The process to get the server back online each time is the same.  For whatever reason when the server becomes unresponsive I can't even do a hard shutdown via the power button on the server.  It does nothing.  I have to switch the power supply off.  Then when I hit the power supply back on the server automatically comes to life without me having to hit the power button.  This may be due to how I have it configured to work with a UPS.  Anyway, from here the server is again unresponsive, but power is ON and fans are spinning.  There appears to be no hdd activity.  Then I have to do a hard shutdown via the power button and now it works?  Upon reboot for the second time it boots up just fine, does a parity check (once with errors, twice with no errors), and works as it should until the next "freeze."

 

Admittedly, I don't know a thing about Linux commands.  I am running unRAID version 5.0.5.  I've never run in to something like this before.  Could anyone offer some guidance on what I should be looking at to try and understand where the problem might reside? 

Link to comment
  • Replies 85
  • Created
  • Last Reply

I forgot to mention that for this third "freeze" I've brought the system back up using the same process reflected in post above, however, I'm not going to start the array.  I am trying to understand what next steps might be best for me to resolve the problem before doing so.  Again, any help is appreciated.

Link to comment

I would do a couple of things

 

First off would be to restart the system in safe mode and see if the problem continues.  If it doesn't then odds on its somewhere related to a plugin

 

It also wouldn't be a bad idea to run memtest on the system (at least one pass)

 

Assuming you have a monitor connected to the server (which you need to do any of the above), next time it freezes, see if there's anything on the screen and post a picture of it.

Link to comment

Thanks.  I don't have a monitor connected, but can certainly do that.  Just so I'm clear, I can't do a memtest or run the Server in safe mode via telnet?  I've never tried either before so it is new to me.

Link to comment

Thanks.  I don't have a monitor connected, but can certainly do that.  Just so I'm clear, I can't do a memtest or run the Server in safe mode via telnet?  I've never tried either before so it is new to me.

You select memtest or SAFE mode from the boot menu before unRAID starts.
Link to comment

The behaviour of turning 'automatically' on after powering down hard way is related to your bios settings.

 

If it doesn't boot fine this way it should be better to change so it remains power off after a power failure (this is the related setting name usually).

 

Instead... When the server apparently hangs, shares are still available? Can you ping it from Lan?

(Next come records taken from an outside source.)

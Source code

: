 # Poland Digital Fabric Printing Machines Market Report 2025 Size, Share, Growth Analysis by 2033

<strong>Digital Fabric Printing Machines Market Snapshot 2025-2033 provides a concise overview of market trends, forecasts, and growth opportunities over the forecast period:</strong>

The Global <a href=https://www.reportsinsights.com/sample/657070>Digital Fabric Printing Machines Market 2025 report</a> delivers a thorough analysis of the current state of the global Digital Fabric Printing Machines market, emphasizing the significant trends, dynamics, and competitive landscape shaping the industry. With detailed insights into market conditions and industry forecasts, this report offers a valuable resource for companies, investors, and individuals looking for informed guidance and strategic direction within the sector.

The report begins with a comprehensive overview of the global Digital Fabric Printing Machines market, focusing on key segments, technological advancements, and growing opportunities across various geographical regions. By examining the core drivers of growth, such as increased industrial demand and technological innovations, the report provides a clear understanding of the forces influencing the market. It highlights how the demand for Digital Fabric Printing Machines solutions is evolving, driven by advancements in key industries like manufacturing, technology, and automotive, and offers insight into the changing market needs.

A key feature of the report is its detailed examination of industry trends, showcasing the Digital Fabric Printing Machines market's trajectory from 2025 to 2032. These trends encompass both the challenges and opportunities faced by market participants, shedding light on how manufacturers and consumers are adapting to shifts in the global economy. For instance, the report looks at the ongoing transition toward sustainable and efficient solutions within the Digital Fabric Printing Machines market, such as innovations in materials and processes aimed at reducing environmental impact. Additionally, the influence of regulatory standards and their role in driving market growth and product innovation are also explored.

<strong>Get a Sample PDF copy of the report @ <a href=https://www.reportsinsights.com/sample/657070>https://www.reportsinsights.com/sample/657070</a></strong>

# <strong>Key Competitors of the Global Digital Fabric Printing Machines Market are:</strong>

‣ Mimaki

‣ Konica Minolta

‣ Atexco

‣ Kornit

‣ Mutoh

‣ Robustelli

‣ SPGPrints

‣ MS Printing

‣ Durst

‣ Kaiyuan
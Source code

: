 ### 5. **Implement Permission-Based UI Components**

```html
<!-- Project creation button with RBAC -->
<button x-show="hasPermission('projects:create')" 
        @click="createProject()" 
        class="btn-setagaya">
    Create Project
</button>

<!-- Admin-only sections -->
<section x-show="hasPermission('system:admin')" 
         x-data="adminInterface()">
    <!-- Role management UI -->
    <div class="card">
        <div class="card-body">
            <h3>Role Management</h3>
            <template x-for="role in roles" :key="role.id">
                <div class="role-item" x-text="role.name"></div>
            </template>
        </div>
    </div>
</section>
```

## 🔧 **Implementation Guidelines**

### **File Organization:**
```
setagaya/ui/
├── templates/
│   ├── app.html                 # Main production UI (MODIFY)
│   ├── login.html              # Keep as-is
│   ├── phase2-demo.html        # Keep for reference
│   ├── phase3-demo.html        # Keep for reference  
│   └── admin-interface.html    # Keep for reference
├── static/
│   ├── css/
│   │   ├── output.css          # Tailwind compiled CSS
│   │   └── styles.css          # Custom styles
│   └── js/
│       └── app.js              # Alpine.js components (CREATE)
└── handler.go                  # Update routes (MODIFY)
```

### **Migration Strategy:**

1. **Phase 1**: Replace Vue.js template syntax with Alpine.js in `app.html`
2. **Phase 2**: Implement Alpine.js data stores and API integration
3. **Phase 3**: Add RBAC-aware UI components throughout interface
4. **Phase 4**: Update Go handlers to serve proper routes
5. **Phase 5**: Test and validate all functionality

Are you still able to login to console directly and/or by telnet?

Link to comment

Thanks for the help.  I just powered down cleanly from the web interface to hook up a monitor to the server.  When I powered back up I did notice the memtest so I thought I would cleanly power down again and try to run it on the next reboot.  However, this time (and this is new behavior) when I attempted to power down clean it got hung again.  The monitor screenshot is below:

 

screenshot2.jpg

 

Fans are spinning and power is on, but I can't telnet in to it.  I don't know of a clean way to power it down from here so I guess I'll have to force it again to try and run the memtest and safe mode to see what information that might provide.

Link to comment

I tried to do a Memtest, but until I read about it I wasn't aware that you might need to have it run for 24 hours.  I had it run for a little while and everything apparently passed.  See below:

 

memtest.jpg

 

Also, this time, when I tried to go in to the BIOS and cleanly shut down the server it did just fine.  Confusing.  Anyway, here are the ACPI settings in the BIOS:

 

acpi.jpg

Link to comment

Strange.  From the screen shot Linux has finished closing down (which is why the console and/or telnet will not work), but for some reason the machine has not been powered off.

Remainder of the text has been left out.